• Maximum tolerated dose [ Designated as safety issue: Yes ]
  

• Progression-free survival [ Designated as safety issue: No ]
  
• Duration of response (mean and median) [ Designated as safety issue: No ]
  
• Event-free survival [ Designated as safety issue: No ]
  
• Overall survival [ Designated as safety issue: No ]
  
• Toxicity [ Designated as safety issue: Yes ]
  

OBJECTIVES:

Primary

• Determine the maximum tolerated dose of bortezomib when given in combination with rituximab, cyclophosphamide, and prednisone (R-CP) in patients with relapsed or refractory indolent B-cell lymphoproliferative disorders or mantle cell lymphoma. (phase I)
• Determine the frequency and duration of complete and partial responses in patients treated with this regimen. (phase II)

Secondary

• Evaluate the progression-free survival, event-free survival, and overall survival of patients treated with this regimen. (phase II)
• Evaluate the toxicity profile of this regimen.

OUTLINE: This is a phase I dose-escalation study of bortezomib followed by a phase II non-randomized, multicenter study. Patients in phase II are stratified according to disease (mantle cell lymphoma vs other diagnoses).

• Phase I: Patients receive cyclophosphamide IV and rituximab IV on day 1, oral prednisone on days 2-6, and bortezomib IV on days 2 and 7. Treatment repeats every 21 days for 8 courses in the absence of disease progression or unacceptable toxicity.

Cohorts of 3-6 patients receive escalating doses of bortezomib until the maximum tolerated dose (MTD) is determined. The MTD is defined as the dose preceding that at which 1 of 3 or 2 of 6 patients experience dose-limiting toxicity.

• Phase II: Patients receive cyclophosphamide, rituximab, prednisone, and bortezomib at the MTD as in phase I.

After completion of study treatment, patients are followed periodically.

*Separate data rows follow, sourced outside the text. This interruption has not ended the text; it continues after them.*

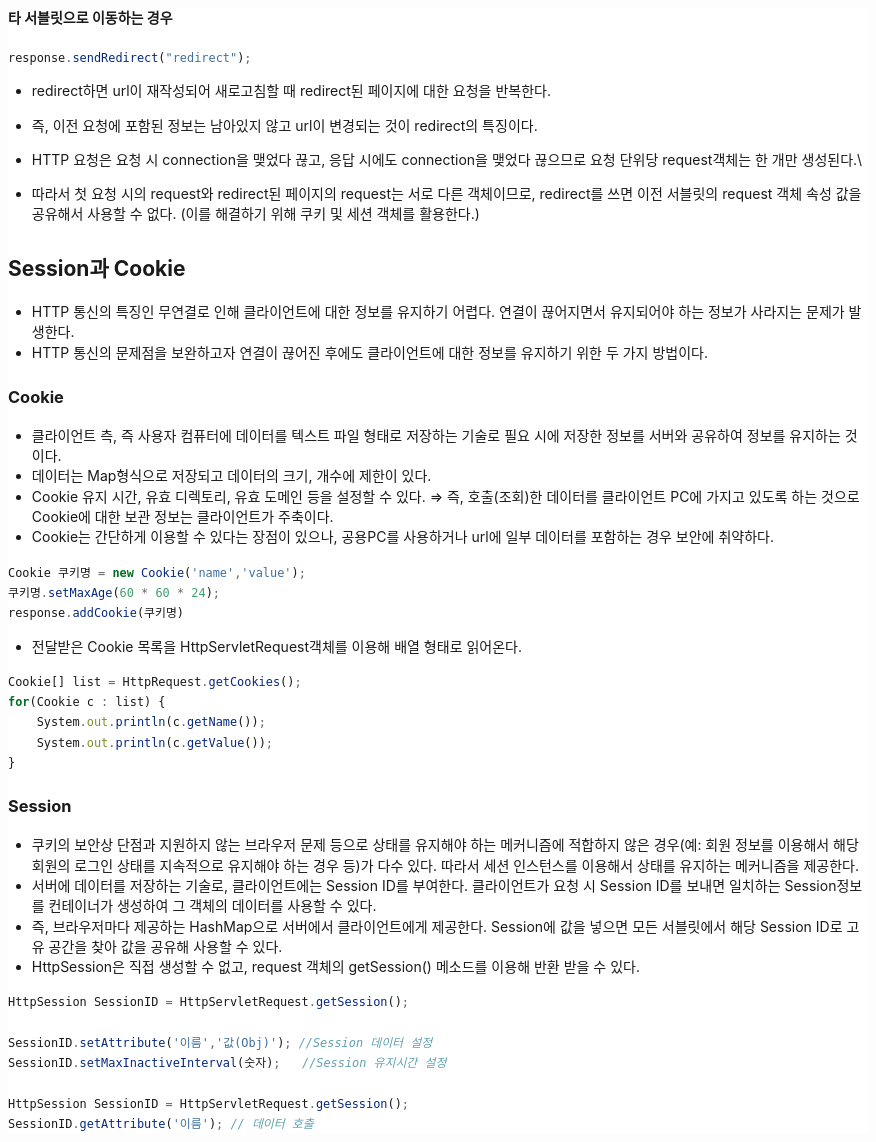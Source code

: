 #### 타 서블릿으로 이동하는 경우
```js
response.sendRedirect("redirect");
```
- redirect하면 url이 재작성되어 새로고침할 때 redirect된 페이지에 대한 요청을 반복한다.

- 즉, 이전 요청에 포함된 정보는 남아있지 않고 url이 변경되는 것이 redirect의 특징이다.

- HTTP 요청은 요청 시 connection을 맺었다 끊고, 응답 시에도 connection을 맺었다 끊으므로 요청 단위당 request객체는 한 개만 생성된다.\

- 따라서 첫 요청 시의 request와 redirect된 페이지의 request는 서로 다른 객체이므로, redirect를 쓰면 이전 서블릿의 request 객체 속성 값을 공유해서 사용할 수 없다. (이를 해결하기 위해 쿠키 및 세션 객체를 활용한다.)

## Session과 Cookie
- HTTP 통신의 특징인 무연결로 인해 클라이언트에 대한 정보를 유지하기 어렵다. 연결이 끊어지면서 유지되어야 하는 정보가 사라지는 문제가 발생한다.
- HTTP 통신의 문제점을 보완하고자 연결이 끊어진 후에도 클라이언트에 대한 정보를 유지하기 위한 두 가지 방법이다.

### Cookie
- 클라이언트 측, 즉 사용자 컴퓨터에 데이터를 텍스트 파일 형태로 저장하는 기술로 필요 시에 저장한 정보를 서버와 공유하여 정보를 유지하는 것이다.
- 데이터는 Map형식으로 저장되고 데이터의 크기, 개수에 제한이 있다.
- Cookie 유지 시간, 유효 디렉토리, 유효 도메인 등을 설정할 수 있다.
  ⇒ 즉, 호출(조회)한 데이터를 클라이언트 PC에 가지고 있도록 하는 것으로 Cookie에 대한 보관 정보는 클라이언트가 주축이다.
- Cookie는 간단하게 이용할 수 있다는 장점이 있으나, 공용PC를 사용하거나 url에 일부 데이터를 포함하는 경우 보안에 취약하다.
```js
Cookie 쿠키명 = new Cookie('name','value');
쿠키명.setMaxAge(60 * 60 * 24);
response.addCookie(쿠키명)
```
- 전달받은 Cookie 목록을 HttpServletRequest객체를 이용해 배열 형태로 읽어온다.
```js
Cookie[] list = HttpRequest.getCookies();
for(Cookie c : list) {
    System.out.println(c.getName());
    System.out.println(c.getValue());
}
```

### Session
- 쿠키의 보안상 단점과 지원하지 않는 브라우저 문제 등으로 상태를 유지해야 하는 메커니즘에 적합하지 않은 경우(예: 회원 정보를 이용해서 해당 회원의 로그인 상태를 지속적으로 유지해야 하는 경우 등)가 다수 있다.  따라서 세션 인스턴스를 이용해서 상태를 유지하는 메커니즘을 제공한다.
- 서버에 데이터를 저장하는 기술로, 클라이언트에는 Session ID를 부여한다. 클라이언트가 요청 시 Session ID를 보내면 일치하는 Session정보를 컨테이너가 생성하여 그 객체의 데이터를 사용할 수 있다.
- 즉, 브라우저마다 제공하는 HashMap으로 서버에서 클라이언트에게 제공한다. Session에 값을 넣으면 모든 서블릿에서 해당 Session ID로 고유 공간을 찾아 값을 공유해 사용할 수 있다.
- HttpSession은 직접 생성할 수 없고, request 객체의 getSession() 메소드를 이용해 반환 받을 수 있다.
```js
HttpSession SessionID = HttpServletRequest.getSession();

SessionID.setAttribute('이름','값(Obj)'); //Session 데이터 설정
SessionID.setMaxInactiveInterval(숫자);   //Session 유지시간 설정

HttpSession SessionID = HttpServletRequest.getSession();
SessionID.getAttribute('이름'); // 데이터 호출
```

PROJECTED ACCRUAL: A total of 115 patients will be accrued for this study.

DISEASE CHARACTERISTICS:

• Histologically confirmed diagnosis of 1 of the following:

  • Chronic lymphocytic leukemia (CLL), meeting all of the following criteria:

    • Absolute lymphocytosis > 5,000/mm^3
    • B-cell phenotype (CD19 or CD20 co-expression with CD5, CD 23 ±)
    • More than 30% bone marrow lymphocytes
  • B-cell small lymphocytic leukemia (SLL)
  • Any marginal zone lymphoma
  • Grade 1-3A follicular lymphoma
  • Waldenstrom's macroglobulinemia
  • Mantle cell lymphoma
  • Transformed indolent lymphoma (phase I only)
• Assessable disease (phase I)

• Measurable disease (phase II) defined as the following (except CLL, SLL, or Waldenstrom's macroglobulinemia):

  • At least one lesion that can be accurately measured in at least 1 dimension as ≥ 2 cm by conventional techniques OR ≥ 1 cm by spiral CT scan

    • Lymph nodes measuring ≤ 1 cm in the short axis are considered normal

• Relapsed or refractory disease

  • Must have received 1-3 prior conventional cytotoxic therapy regimens
• No known brain metastases or meningeal disease

PATIENT CHARACTERISTICS:

• Karnofsky performance status > 50%
• Absolute neutrophil count > 1,000/mm^3 (more than 500/mm^3 if known lymphomatous involvement)
• Platelet count ≥ 50,000/mm^3
• Total bilirubin < 1.5 times upper limit of normal (ULN) (less than 5 mg/dL if known history of Gilbert's disease)
• AST and ALT ≤ 2.5 times ULN (4 times ULN if liver involvement)
• Creatinine < 1.5 times ULN OR creatinine clearance > 50 mL/min
• Patients may have febrile episodes up to 38.5ºC without evidence of active infection
• Not pregnant or nursing
• Negative pregnancy test
• Fertile patients must use effective contraception
• No New York Heart Association class III or IV congestive heart failure

• No uncontrolled intercurrent illness, including any of the following:

  • Ongoing or active infection
  • Cerebrovascular accident or transient ischemic attack within 6 months of study entry
  • Unstable angina pectoris
  • Cardiac arrhythmia
  • EKG evidence of acute ischemia
  • Psychiatric illness/social situations that would limit compliance with study requirements
• No uncontrolled hypertension requiring active manipulation of antihypertensive medications
• No known or active HIV infection
• No history of hypersensitivity to bortezomib, boron, or mannitol
• No peripheral neuropathy > grade 2
• No other malignancy within the past 5 years except curatively treated non life-threatening malignancies, such as cutaneous basal cell or squamous cell carcinoma or carcinoma in situ of the cervix

PRIOR CONCURRENT THERAPY:

• See Disease Characteristics
• Recovered from prior therapy

• Prior stem cell transplantation allowed

  • Preparative cytoreductive and high-dose therapies considered 1 prior therapy
• At least 4 weeks since prior cytotoxic chemotherapy
• At least 6 weeks since prior carmustine or mitomycin C

• At least 12 weeks since prior radioimmunotherapy

  • One prior course comprising tositumomab or ibritumomab tiuxetan allowed
• At least 7 weeks since prior steroids

• No therapeutic monoclonal antibodies (e.g., rituximab, tositumomab, ibritumomab, alemtuzumab, etc.) within 3 months of study entry

  • Patients treated with monoclonal antibodies within 3 months allowed provided disease progressed on this therapy AND no treatment received 7 days prior to study entry
  • Seven days since prior rituximab (for patients enrolled in phase I portion)
• No major surgery within 4 weeks of study entry
• No other concurrent investigational agents
• No other concurrent anticancer therapy